Data items:
>>>

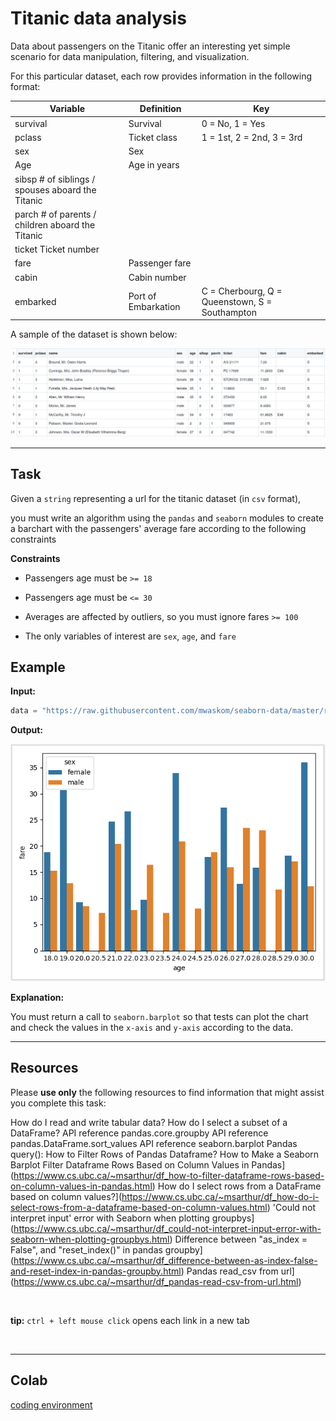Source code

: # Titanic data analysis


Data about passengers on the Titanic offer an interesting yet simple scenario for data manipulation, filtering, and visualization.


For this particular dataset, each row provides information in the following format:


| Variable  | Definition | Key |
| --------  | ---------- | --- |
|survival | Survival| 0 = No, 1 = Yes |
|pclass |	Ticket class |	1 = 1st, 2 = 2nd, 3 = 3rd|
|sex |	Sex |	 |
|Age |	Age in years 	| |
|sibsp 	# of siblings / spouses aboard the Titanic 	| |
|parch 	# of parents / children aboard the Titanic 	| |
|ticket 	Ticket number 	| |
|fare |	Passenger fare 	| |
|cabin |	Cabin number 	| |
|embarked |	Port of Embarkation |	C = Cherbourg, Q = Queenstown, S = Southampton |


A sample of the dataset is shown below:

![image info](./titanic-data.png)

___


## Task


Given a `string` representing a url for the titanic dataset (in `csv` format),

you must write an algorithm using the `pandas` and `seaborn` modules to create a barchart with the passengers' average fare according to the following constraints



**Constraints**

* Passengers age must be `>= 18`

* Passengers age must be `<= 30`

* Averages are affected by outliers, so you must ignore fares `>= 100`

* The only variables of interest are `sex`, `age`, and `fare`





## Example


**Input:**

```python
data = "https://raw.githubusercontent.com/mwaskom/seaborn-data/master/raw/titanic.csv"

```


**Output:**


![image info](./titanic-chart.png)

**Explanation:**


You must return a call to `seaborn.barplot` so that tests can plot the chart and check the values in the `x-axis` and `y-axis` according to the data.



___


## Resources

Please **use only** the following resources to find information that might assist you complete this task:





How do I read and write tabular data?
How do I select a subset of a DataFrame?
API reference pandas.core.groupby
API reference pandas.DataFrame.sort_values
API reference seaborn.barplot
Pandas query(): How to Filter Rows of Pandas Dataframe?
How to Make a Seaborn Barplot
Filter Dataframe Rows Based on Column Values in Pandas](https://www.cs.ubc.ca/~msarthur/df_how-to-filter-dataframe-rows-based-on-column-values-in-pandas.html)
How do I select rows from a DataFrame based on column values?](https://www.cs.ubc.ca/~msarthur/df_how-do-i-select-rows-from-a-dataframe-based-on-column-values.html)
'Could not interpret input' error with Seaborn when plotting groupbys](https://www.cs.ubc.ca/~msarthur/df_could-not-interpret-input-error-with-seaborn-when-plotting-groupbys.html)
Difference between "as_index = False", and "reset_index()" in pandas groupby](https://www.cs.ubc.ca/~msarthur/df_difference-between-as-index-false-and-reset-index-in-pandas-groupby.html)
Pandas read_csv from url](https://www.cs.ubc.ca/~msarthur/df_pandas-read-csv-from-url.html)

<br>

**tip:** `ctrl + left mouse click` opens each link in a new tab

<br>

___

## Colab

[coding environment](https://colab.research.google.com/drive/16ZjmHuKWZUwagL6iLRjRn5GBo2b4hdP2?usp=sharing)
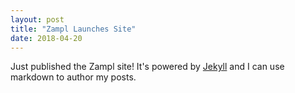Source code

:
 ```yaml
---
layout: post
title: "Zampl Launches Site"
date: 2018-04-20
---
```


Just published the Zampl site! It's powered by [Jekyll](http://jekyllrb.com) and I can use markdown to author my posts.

<<<

■ Description of the task:
Show all lines in the entries above where the string "Zampl" appears.

■ Result of the exercise:
title: "Zampl Launches Site"
Just published the Zampl site! It's powered by [Jekyll](http://jekyllrb.com) and I can use markdown to author my posts.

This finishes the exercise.